Find all lines in the records that include the word "curl", and copy them out.
────────────────
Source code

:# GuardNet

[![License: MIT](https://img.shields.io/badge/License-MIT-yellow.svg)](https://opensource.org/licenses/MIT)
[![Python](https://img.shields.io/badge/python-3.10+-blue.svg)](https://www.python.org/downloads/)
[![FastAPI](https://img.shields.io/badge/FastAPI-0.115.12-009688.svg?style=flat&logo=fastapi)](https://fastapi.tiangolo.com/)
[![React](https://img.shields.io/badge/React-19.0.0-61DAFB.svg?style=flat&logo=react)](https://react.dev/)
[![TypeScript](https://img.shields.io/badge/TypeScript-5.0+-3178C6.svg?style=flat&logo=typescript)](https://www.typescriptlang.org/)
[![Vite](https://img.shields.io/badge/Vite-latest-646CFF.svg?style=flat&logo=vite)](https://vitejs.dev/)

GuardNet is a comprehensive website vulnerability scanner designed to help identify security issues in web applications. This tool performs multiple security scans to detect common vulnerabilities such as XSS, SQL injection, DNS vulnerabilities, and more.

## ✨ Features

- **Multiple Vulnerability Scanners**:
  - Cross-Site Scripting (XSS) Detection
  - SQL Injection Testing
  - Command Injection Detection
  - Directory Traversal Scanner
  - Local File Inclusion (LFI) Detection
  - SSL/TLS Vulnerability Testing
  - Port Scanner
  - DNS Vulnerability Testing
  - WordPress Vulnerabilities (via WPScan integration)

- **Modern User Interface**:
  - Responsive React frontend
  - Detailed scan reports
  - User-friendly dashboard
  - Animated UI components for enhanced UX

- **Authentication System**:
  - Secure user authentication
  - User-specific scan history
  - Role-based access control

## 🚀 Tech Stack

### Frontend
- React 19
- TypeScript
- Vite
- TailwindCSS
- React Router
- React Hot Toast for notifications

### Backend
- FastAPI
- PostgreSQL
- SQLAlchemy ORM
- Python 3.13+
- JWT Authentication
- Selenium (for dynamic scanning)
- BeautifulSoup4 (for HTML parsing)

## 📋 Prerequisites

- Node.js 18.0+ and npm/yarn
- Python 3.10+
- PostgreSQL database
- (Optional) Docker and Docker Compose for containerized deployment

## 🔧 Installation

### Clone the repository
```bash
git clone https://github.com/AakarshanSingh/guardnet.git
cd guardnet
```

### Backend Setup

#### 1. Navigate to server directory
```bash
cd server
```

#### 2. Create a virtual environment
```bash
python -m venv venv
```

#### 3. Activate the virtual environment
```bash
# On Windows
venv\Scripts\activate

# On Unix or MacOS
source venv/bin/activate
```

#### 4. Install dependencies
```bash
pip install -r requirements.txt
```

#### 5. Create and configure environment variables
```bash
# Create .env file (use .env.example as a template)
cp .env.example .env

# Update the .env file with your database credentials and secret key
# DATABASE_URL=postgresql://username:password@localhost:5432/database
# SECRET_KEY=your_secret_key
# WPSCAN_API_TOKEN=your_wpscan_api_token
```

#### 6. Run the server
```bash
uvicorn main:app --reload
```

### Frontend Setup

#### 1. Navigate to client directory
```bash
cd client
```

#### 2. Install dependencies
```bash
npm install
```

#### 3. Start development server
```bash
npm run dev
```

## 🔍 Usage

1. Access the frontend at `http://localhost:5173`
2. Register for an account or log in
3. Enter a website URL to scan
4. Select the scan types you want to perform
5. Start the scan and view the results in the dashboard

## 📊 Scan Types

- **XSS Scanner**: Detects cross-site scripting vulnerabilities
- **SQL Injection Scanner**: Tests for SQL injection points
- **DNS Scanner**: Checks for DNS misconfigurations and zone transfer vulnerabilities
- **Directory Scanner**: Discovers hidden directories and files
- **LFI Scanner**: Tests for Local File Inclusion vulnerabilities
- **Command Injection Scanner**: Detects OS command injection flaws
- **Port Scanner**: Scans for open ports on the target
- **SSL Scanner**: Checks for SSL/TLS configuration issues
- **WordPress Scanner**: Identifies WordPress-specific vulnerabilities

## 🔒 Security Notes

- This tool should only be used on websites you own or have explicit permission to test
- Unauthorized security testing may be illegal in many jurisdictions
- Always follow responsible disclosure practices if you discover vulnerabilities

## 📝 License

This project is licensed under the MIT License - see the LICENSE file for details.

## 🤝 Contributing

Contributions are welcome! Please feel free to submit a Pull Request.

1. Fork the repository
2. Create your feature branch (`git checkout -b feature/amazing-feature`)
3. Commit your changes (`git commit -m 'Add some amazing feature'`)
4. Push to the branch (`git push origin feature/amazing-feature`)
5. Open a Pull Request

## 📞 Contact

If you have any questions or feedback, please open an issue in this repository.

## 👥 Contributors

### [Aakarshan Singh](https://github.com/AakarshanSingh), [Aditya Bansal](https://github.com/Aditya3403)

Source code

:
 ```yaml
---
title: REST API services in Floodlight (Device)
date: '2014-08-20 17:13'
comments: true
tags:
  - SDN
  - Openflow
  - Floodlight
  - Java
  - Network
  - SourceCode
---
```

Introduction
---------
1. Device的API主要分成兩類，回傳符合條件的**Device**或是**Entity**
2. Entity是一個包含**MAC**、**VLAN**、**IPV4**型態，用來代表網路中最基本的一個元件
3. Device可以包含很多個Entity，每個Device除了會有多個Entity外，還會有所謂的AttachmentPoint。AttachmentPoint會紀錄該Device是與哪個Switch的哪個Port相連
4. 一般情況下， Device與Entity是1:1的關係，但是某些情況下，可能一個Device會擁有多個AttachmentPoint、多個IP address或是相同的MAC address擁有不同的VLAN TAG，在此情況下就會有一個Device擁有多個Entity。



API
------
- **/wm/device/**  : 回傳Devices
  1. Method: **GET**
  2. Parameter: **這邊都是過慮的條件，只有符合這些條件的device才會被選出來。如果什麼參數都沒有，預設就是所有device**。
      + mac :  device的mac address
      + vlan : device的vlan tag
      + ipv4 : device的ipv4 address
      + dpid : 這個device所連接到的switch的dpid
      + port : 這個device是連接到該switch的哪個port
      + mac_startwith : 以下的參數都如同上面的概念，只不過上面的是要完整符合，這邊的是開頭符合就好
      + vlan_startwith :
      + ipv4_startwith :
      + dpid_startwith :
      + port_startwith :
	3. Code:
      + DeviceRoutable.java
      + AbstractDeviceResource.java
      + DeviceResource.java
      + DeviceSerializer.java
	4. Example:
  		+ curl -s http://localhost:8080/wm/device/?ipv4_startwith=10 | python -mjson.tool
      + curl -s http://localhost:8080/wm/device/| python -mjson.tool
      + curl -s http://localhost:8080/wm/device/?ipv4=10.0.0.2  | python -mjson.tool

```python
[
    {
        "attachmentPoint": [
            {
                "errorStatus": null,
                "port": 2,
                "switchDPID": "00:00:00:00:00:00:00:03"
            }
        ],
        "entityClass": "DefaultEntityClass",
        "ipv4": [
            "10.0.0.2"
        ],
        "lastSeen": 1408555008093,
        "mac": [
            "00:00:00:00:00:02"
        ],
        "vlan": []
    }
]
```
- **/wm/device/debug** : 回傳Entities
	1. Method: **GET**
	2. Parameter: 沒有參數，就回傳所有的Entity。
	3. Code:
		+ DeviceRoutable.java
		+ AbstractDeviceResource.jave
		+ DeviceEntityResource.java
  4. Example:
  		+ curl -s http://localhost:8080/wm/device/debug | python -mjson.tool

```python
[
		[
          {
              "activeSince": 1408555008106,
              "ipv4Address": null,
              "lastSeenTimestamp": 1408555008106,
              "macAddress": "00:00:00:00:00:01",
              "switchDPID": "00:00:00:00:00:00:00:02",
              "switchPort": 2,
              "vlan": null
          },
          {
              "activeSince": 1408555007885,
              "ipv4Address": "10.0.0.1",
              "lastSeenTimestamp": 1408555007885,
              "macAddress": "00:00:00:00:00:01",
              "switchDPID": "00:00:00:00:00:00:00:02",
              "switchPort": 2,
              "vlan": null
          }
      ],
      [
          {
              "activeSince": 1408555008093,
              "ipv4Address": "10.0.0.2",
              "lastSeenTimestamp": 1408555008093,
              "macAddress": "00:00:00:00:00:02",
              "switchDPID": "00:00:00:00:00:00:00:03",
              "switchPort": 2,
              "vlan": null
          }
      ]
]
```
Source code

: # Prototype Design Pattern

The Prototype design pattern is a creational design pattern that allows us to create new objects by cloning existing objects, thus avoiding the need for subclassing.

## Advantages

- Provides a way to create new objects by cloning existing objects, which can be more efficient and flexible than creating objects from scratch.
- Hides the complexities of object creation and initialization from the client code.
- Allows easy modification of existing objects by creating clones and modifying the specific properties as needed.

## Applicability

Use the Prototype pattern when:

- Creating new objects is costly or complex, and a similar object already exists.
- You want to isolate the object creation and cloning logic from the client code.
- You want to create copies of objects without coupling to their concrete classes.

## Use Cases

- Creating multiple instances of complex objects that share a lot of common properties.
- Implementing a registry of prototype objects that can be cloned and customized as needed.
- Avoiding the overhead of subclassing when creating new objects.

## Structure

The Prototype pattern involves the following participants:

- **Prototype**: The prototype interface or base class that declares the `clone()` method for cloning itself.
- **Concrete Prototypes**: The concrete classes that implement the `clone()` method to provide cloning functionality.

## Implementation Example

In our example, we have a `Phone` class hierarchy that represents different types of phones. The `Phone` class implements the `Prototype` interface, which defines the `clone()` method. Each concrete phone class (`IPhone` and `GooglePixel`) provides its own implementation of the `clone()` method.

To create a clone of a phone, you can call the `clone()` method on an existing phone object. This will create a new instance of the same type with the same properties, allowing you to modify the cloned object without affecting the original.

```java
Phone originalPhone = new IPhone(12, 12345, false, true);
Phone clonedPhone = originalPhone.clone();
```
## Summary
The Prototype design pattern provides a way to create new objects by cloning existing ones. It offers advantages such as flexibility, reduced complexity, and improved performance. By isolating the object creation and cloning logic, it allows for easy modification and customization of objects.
────────────────
Solution to the problem -
  		+ curl -s http://localhost:8080/wm/device/?ipv4_startwith=10 | python -mjson.tool
      + curl -s http://localhost:8080/wm/device/| python -mjson.tool
      + curl -s http://localhost:8080/wm/device/?ipv4=10.0.0.2  | python -mjson.tool
  		+ curl -s http://localhost:8080/wm/device/debug | python -mjson.tool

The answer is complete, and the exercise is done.